Introduction: The crater-like morphologies on Itokawa are observed by the spacecraft Hayabusa (Hirata et al., 2009). The crater-retention ages on asteroids would provide valuable information on their dynamical evolutions. Because crater-retention age is influenced sensitively by crater size scaling, accurate age estimation requires an accurate crater scaling law. It is not obvious if cratering on rubble-pile asteroids, whose surface is composed of coarse grains, is controlled by material strength or gravity. Although crater experiments on coarse-grained targets have been conducted (e.g., Guettler et al., 2012; Holsapple and Housen, 2014), their results are not necessarily consistent to each other. Michel et al. (2009) estimated the crater surface age based on the strength crater scaling as 75Myr - 1Gyr. Furthermore,the cosmic ray exposure (CRE) ages and Ar degassing ages of returned samples show a variety of ages. To interpret these ages with linking to dynamical phenomena, the accurate crater scaling is needed for crater-retention age estimates. The purpose of this study is to experimentally examine what crater scaling rule should apply for estimating crater age on a possible rubble-pile asteroid Itokawa.

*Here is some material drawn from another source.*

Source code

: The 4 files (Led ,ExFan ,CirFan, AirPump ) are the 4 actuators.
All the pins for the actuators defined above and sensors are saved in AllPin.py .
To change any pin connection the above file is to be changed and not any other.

Experiments: The impact experiments were conducted at low velocities (70-200 m/s) and high velocities (1.5-5.3km/s): 10-mm diameter projectiles for low velocities and 4.6-mm diameter projectiles for high velocities. We used pumice as boulder simulants and loose 200μm glass beads as regolith simulant. Two types of targets were used: (1) two-layer targets with a block layer on a regolith substrate, (2) a uniform block layer. We measured the rim-to-rim (crest) diameters of craters.
Mechanism of armoring: There may be three mechanisms of armoring depending on impact energy. (1) If impact energy is low enough that the target grains are rarely disrupted, target grains move as receiving momentum from a projectile discussed by Guettler et al. (2012). (2) The energy slightly increase when the projectile disrupts only the surface grains because of the low impact energy, fragments are ejected without transferring momentum efficiently to grains deeper in the target and crater size increases only gradually. (3) When impact energy becomes large enough for the projectile to penetrate into a certain depth, the fragments from disrupted surface grains can also transfer their momentum to surrounding grains very efficiently, and resulting crater size approaches the gravity scaling.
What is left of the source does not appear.